Yes, you mean like a dream, that thing that happens to the majority of the population when they are asleep? Explanation not necessary. And the simulants, when they are speaking to each other, talk like stilted robots, which are kind of what they are, but I don’t want to read stilted robot talk. There is only one instance where I am interested in stilted robot talk and that involves Flight of the Conchords, not as dialogue in a book.
But then, there are also all the little touches that make me feel happy. Jayna works in a building named after Rear Admiral Grace Hopper (when Tesfa inevitably has to do that grade school project on a scientist, I’ve told her she has the choice of Ada Lovelace or Grace Hopper). Jayna has an analytic brain, great at math (well, statistics, but we’ll pretend math), and is often mystified by people around her, feeling left out and alone – just like me! And the book has an idea for the greatest children’s invention ever: a marker that changes colour when shaken.
But (another but) the book doesn’t have enough emotion in it. I read it and kept thinking how much more heartrending the clones struggle in Never Let Me Go was compared with the simulants’ struggle here. But that’s the struggle, almost the purpose of Charnock’s book (both books actually): how to make humans care about almost or quasi humans? Interestingly, the bionics (humans with some sort of robotic or computer implant; it isn’t explained in detail) seem more distanced from the simulants than the organics (unmodified humans that aren’t simulants). Charnock tries to explain this by invoking class and the juxtaposition of the airy suburban life of the bionics versus the hard-scraggle tower-block life of the organics, but then it’s dropped without any in depth examination. That’s another mark against A Calculated Life: Jayna examines. Most of the book is observation, and when she does act, especially near the end, it doesn’t work out necessarily the way she wants – although, having written that, now I’m thinking that maybe it’s a sort of parallel to 1984 when Winston is finally reprogrammed. Or maybe I’m reading too much into it.
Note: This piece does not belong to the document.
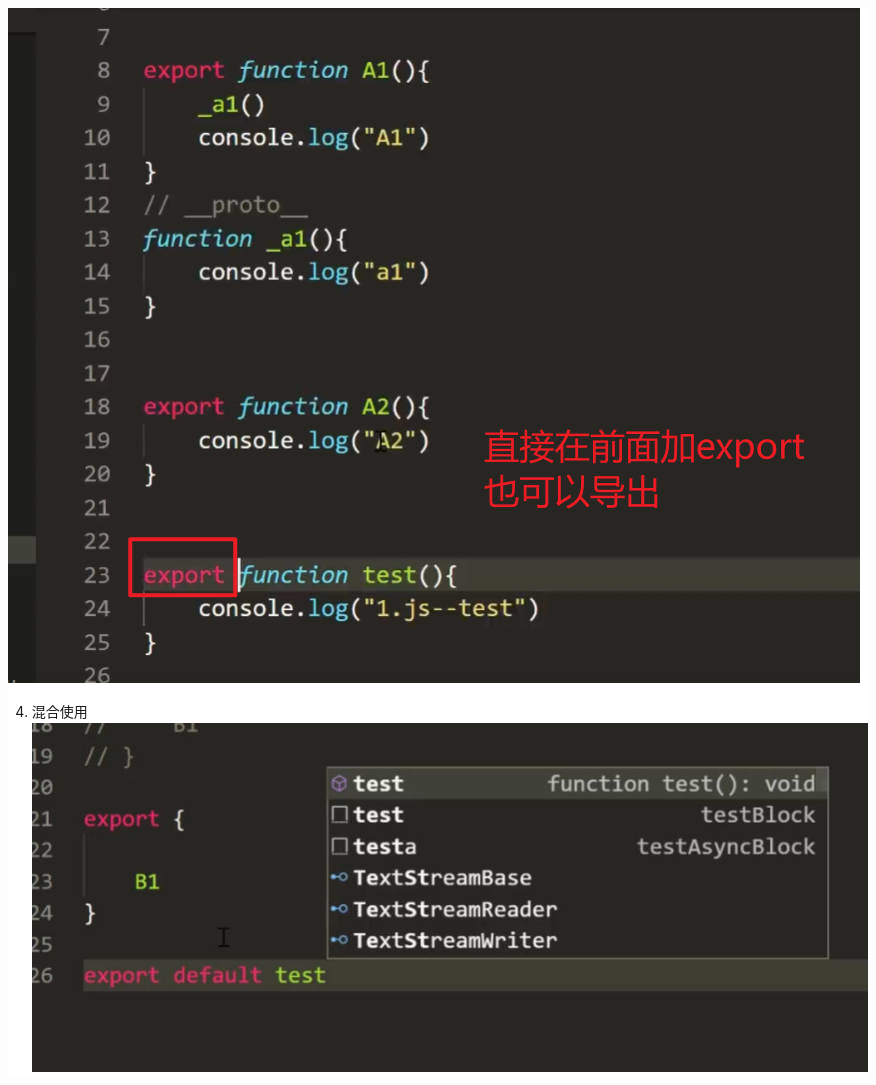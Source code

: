    ![](./imgs/Snipaste_2022-11-01_21-46-58.jpg)

4. 混合使用
   ![](./imgs/Snipaste_2022-11-01_21-49-30.jpg)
I don’t read much sci-fi, so it’s nice when I read one that annoys me here and there rather than making me want to find the author and strangle him (I’ll use him here because the majority of sci-fi authors I feel like strangling are men). There will likely be sequels to this book. This book was a quick read, and I’m guessing the sequels will be as well. There’s about a 45% chance I’ll read the sequels, or at least, synopses of them to see what happens next. But I just can’t help feeling how much stronger this book was if it was a first-person narrative, like the Sonmi chapters in Cloud Atlas. That reminds me that once I tried to write a story from the point-of-view of a clone/replicant/something like that. Maybe I should dig that story up and have a go at it so I get an idea of hard it is really is to do what Charnock tried to do here.
A Calculated Life by Anne Charnock went on sale September 24th, 2013.
I received a copy free from Netgalley in exchange for an honest review.